Kulturella Perspektiv (Mar 1996)
Samhällets drägg och fattigdomens adel
Abstract
To be poor not only implies that one suffers from a lack of material resources, but also that one risks being seen as a social parasite in the eyes of one's fellow man. This negative perception of the needy is not a uniquely Swedish phenomenon but is rather the rsult of a common development in Central and Eastern Europe beginning with the Reformation, when mass poverty began to be apprehended as a threat to society at the same time as the Protestant work ethic was gaining general acceptance. The present article discusses how a network of philanthropists and politicians, active members of Centralförbundet för Socialt Arbete (the National Association for Social Work) and Svenska Fattigvårdsförbundet (the National Association for Poor Relief), classified the poor as either "worthy" or "unworthy", in the debate on the reform of poor relief which took place in Sweden during the first two decades of the twentieth century. The poor were classified in accordance with the middle-class values these individuals had acquired during their own adolescence in the classic, bourgeois milieu of the late 19th-century, Victorian Sweden.

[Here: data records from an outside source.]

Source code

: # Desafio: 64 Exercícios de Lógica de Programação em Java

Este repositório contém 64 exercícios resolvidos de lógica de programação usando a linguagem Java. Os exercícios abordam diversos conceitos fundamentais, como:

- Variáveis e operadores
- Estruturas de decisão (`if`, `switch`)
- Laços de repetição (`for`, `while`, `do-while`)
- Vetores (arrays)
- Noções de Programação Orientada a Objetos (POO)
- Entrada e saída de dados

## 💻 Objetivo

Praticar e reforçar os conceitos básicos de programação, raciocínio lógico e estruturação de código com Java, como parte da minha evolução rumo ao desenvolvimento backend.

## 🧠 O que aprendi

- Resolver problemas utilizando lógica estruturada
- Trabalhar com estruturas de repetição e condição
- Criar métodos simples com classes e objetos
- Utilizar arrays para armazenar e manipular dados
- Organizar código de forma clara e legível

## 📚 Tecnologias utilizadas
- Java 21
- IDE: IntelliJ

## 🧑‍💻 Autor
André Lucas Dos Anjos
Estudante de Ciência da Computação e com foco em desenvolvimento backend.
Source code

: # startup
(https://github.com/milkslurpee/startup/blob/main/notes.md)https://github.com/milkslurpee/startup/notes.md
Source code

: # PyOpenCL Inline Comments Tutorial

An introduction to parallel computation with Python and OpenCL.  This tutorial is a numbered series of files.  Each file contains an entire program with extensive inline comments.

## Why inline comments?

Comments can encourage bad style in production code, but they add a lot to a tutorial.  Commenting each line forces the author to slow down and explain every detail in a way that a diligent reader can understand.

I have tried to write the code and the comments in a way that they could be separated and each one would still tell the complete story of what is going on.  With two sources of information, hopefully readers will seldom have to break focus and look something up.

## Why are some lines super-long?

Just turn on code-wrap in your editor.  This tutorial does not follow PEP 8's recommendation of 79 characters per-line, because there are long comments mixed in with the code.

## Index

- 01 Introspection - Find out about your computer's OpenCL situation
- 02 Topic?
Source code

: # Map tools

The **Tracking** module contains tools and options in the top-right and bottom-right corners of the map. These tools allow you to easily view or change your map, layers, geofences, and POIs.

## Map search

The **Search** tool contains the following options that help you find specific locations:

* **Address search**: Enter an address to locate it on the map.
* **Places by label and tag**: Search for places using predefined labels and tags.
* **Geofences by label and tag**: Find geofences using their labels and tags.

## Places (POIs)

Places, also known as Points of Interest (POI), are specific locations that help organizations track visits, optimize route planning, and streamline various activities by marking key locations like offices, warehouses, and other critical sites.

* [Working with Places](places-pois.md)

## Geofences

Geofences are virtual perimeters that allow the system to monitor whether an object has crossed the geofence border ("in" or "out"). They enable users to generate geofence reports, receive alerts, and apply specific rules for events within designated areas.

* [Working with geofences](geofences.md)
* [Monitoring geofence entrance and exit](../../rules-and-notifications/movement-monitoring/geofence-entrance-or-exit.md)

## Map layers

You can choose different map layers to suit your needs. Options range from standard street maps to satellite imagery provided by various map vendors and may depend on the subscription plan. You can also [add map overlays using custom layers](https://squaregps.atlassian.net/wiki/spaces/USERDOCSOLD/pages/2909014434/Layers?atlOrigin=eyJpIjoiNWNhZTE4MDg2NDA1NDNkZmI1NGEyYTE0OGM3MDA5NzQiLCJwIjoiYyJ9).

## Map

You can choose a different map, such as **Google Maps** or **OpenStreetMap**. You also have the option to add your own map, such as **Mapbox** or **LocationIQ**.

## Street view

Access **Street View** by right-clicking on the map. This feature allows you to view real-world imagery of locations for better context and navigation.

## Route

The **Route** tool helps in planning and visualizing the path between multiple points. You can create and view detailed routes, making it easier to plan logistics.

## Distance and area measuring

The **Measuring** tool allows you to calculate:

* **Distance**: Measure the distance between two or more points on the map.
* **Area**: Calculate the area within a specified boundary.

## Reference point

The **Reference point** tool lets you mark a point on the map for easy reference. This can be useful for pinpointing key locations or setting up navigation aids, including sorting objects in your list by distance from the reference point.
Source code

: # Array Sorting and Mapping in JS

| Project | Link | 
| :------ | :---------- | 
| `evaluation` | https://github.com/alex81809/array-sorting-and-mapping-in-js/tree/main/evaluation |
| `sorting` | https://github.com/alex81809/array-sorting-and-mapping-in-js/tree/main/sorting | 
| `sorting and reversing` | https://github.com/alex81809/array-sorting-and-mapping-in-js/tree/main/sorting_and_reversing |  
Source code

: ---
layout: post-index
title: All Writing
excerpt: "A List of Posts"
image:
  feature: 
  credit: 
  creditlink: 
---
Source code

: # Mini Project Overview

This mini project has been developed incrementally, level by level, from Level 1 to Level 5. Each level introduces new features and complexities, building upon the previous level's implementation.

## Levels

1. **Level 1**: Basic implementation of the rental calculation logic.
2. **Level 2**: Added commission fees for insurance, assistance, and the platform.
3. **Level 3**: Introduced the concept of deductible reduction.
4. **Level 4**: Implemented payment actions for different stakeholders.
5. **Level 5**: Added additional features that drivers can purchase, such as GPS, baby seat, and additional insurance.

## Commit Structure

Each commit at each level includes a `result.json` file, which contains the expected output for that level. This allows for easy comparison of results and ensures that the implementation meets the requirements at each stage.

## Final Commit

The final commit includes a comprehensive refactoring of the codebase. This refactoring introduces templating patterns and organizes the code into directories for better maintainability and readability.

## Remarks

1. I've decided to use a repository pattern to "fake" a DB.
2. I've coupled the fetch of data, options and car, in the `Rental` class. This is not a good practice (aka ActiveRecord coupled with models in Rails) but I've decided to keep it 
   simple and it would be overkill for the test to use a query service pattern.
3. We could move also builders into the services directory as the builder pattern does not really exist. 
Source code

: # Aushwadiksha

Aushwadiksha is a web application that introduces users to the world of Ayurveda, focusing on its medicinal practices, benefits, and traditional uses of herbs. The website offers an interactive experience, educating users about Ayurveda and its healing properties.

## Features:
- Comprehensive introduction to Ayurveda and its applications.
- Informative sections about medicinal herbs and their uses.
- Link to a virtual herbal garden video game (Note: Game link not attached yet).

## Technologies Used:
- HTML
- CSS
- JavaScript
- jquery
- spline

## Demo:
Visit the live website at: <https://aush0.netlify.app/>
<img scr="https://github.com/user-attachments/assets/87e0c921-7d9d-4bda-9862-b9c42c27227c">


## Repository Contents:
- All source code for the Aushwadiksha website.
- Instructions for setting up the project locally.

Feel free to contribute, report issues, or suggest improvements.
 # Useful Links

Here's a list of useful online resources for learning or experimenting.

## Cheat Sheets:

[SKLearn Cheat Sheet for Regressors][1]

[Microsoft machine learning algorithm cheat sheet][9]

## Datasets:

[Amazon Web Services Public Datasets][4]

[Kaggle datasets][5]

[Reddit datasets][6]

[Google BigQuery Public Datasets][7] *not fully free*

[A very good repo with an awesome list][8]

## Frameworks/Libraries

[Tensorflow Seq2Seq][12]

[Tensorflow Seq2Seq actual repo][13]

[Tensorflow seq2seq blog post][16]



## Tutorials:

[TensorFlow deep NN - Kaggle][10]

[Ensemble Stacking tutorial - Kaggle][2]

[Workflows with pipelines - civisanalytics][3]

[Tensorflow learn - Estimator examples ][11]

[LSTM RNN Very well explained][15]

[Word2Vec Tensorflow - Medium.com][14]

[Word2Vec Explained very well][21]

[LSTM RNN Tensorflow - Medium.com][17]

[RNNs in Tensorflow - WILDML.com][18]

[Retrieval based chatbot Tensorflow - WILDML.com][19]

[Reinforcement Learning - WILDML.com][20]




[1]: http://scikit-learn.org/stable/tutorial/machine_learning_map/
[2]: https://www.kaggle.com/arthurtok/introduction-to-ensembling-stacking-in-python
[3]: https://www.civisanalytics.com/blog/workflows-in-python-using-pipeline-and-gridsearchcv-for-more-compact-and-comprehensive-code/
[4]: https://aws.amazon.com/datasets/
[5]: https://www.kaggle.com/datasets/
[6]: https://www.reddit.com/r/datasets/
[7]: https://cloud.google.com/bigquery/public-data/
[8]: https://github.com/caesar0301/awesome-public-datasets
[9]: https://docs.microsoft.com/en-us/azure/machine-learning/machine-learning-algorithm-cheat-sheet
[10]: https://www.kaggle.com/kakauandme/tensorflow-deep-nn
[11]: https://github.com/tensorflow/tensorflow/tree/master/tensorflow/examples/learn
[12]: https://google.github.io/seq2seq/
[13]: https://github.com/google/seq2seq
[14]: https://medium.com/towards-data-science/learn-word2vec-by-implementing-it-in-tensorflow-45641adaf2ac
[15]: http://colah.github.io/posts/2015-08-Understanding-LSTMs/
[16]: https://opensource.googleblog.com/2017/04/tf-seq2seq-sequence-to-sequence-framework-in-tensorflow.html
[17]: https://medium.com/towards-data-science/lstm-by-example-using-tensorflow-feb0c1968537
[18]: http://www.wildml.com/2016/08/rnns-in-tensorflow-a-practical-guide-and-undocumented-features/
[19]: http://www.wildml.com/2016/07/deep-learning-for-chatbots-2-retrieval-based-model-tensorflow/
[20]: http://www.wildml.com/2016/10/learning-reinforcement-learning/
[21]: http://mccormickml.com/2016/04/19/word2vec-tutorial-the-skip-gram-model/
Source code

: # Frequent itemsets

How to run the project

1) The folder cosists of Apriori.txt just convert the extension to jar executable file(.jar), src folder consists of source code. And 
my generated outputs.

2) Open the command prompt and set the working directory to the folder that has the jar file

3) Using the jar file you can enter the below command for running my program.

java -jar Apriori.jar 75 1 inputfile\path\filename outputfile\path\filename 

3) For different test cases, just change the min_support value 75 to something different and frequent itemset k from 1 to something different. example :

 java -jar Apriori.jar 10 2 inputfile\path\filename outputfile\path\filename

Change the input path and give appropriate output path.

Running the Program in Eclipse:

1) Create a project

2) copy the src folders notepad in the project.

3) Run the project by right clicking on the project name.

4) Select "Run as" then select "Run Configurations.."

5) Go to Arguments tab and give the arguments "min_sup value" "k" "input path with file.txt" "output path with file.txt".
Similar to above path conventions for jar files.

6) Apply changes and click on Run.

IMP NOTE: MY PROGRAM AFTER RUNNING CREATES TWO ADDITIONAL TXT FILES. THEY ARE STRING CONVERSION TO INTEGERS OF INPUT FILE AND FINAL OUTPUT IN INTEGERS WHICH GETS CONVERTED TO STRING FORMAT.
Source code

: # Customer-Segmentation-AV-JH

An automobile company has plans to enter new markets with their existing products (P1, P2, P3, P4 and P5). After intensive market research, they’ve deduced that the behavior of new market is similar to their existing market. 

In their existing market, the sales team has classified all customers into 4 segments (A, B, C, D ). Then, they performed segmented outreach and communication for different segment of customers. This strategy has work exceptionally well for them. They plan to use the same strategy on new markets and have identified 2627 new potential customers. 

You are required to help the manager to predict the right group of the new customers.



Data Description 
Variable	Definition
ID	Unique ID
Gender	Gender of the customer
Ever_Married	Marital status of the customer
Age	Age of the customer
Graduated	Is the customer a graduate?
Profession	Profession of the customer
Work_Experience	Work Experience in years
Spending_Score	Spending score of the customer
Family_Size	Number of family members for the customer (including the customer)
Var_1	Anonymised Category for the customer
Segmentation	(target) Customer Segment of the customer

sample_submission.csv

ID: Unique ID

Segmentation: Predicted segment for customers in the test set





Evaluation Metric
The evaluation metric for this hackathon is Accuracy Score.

Those possessing the virtues of reliability, propriety, diligence and sobriety were considered worthy of society's aid, while those who failed to live up to the cultural virtues of the middle class were deemed unworthy and instead needed to be enlightened and deterred from their wicked ways. Furthermore, such suspicions motivated heavy supervision of the poor, marked by distrust and even antipathy. It is here that the poor of the early twentieth century and the poor of today — the recipients of social benefits — have something in common. Poverty does not only imply that one lives in reduced material circumstances, but also with the stigma of being suspected of being lazy and unambitious.